Chapter 1 Density Estimation by Histogram

Click Start Over at the left bottom to start Back to Contents

1 Random variable and sample

The familiar random variable \(X\) is the two possible outcomes when we toss a coin. We take two values \(0\) or \(1\) to represent tail or head in the outcome. If the probability that it takes the value \(1\) is \(q\), we have the Bernoulli probability distribution

\[\begin{equation} P(X = x) = q^x (1-q)^{(1-x)} \label{eq:bernoulli} \end{equation}\]

If \(Y\) is the possible number of heads in a total of \(N\) tosses, the probability distribution is given by the Binomial distribution

\[\begin{equation} P(Y=y) = \begin{pmatrix} n\\ y \end{pmatrix} q^y (1-q)^{N-y} \label{eq:binomial} \end{equation}\]
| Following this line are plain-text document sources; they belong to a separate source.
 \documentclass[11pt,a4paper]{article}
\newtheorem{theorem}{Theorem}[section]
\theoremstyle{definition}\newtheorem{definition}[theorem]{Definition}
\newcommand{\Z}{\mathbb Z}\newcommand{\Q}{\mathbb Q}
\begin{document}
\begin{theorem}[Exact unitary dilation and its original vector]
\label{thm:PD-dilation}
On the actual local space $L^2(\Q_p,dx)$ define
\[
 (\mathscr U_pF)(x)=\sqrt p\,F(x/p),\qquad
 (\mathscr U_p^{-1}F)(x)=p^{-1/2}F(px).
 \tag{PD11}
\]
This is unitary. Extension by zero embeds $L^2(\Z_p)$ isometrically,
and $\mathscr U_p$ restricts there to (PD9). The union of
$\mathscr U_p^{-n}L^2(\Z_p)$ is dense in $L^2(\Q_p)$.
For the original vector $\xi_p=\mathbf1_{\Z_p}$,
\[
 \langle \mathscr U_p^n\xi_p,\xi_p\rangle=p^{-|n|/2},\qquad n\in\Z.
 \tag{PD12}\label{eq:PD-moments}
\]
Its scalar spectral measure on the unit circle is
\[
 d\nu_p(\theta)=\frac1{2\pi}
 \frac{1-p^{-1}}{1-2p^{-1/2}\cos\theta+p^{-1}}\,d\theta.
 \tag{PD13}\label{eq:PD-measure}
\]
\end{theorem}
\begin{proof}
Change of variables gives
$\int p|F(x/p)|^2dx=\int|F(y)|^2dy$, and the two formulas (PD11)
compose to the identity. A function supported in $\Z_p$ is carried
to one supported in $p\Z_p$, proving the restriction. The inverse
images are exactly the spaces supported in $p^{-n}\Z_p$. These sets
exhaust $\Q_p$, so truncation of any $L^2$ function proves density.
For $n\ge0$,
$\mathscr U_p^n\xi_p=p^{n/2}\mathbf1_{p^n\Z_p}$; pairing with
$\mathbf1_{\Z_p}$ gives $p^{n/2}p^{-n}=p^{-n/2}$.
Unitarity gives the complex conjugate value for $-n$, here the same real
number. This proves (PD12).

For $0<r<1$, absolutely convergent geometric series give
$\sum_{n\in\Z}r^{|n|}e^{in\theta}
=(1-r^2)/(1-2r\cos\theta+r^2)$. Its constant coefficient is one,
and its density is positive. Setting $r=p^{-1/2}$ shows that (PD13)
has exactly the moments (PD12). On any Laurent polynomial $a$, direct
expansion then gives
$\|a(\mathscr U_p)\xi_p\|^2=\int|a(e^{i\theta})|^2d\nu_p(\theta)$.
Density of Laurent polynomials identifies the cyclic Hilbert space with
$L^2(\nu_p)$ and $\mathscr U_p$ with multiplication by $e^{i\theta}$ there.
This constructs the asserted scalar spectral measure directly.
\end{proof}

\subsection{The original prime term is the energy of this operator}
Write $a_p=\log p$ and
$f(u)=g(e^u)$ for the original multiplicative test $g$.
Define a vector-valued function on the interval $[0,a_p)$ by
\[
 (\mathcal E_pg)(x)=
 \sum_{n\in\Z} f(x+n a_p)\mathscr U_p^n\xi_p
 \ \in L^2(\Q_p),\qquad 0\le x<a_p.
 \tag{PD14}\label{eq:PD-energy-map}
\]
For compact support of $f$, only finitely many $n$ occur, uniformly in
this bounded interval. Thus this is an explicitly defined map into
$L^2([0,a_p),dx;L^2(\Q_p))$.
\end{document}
The Binomial distribution extends the Bernoulli distribution from one toss to \(N\) tosses. the The mean and variance of the binomial variable \(Y\) is \(\mu = E(Y) = Nq\) and \(\sigma^2 = V(Y) = Nq(1-q)\), respectively.

A set of \(n\) identical and independent observations \(Y_1, Y_2, \cdots, Y_n\) is called a sample. The total set of observations is called population. Each element in a sample is called a sample point or an observation. In the event of tossing a coin once, a sample point is \(0\) or \(1\). In the event of tossing a coin \(N\) times, a sample point is a combination of \(0\) and \(1\), i.e. \(y_1 = 0, y_2 = 1, \cdots, y_N = 0\).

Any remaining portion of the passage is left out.